*WHAT IS REQUIRED*: Your task is to filter the entries and copy every line containing the string "theory".
________________
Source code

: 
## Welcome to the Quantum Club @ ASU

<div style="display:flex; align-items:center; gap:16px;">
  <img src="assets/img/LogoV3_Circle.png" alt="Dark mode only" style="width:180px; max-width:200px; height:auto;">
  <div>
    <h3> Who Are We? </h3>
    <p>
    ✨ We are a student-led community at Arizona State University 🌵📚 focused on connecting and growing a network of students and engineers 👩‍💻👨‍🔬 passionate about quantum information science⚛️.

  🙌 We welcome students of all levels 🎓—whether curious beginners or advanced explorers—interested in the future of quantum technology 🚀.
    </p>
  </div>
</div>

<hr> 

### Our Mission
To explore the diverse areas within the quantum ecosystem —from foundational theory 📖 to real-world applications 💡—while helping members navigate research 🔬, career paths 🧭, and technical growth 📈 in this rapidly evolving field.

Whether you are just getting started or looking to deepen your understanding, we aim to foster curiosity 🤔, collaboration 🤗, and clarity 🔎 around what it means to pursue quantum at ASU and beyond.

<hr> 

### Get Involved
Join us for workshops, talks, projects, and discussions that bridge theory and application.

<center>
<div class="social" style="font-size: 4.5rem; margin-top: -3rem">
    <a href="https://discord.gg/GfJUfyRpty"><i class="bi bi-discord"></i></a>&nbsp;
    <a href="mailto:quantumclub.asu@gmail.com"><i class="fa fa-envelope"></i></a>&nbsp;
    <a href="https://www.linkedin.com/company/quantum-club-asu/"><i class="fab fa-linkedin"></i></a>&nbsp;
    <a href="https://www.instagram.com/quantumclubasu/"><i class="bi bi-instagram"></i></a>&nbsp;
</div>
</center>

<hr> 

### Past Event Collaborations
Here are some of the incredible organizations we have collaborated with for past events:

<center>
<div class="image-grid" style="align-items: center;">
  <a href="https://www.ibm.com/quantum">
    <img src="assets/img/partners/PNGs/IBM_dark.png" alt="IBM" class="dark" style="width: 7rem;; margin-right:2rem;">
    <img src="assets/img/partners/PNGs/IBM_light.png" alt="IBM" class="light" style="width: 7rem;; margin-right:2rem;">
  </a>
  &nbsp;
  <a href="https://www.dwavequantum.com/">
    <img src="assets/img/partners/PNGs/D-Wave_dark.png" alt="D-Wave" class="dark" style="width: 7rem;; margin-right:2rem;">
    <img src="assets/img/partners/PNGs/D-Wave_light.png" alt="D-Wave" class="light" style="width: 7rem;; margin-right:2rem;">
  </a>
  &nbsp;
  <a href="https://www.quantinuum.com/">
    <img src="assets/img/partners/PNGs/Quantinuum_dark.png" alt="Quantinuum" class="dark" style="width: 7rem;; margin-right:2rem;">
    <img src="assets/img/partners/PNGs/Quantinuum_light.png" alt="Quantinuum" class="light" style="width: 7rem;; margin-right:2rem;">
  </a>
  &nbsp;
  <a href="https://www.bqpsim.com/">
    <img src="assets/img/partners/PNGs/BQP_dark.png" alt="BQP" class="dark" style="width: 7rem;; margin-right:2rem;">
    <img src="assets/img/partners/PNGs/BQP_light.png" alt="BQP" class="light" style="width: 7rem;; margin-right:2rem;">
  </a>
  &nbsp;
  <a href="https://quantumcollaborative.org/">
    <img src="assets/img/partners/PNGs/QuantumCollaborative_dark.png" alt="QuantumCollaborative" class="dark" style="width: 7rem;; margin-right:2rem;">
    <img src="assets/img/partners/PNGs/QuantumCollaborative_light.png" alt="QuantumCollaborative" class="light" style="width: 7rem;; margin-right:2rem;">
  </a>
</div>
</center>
________________
*SOLUTION FOR THIS EXERCISE*:
To explore the diverse areas within the quantum ecosystem —from foundational theory 📖 to real-world applications 💡—while helping members navigate research 🔬, career paths 🧭, and technical growth 📈 in this rapidly evolving field.
Join us for workshops, talks, projects, and discussions that bridge theory and application.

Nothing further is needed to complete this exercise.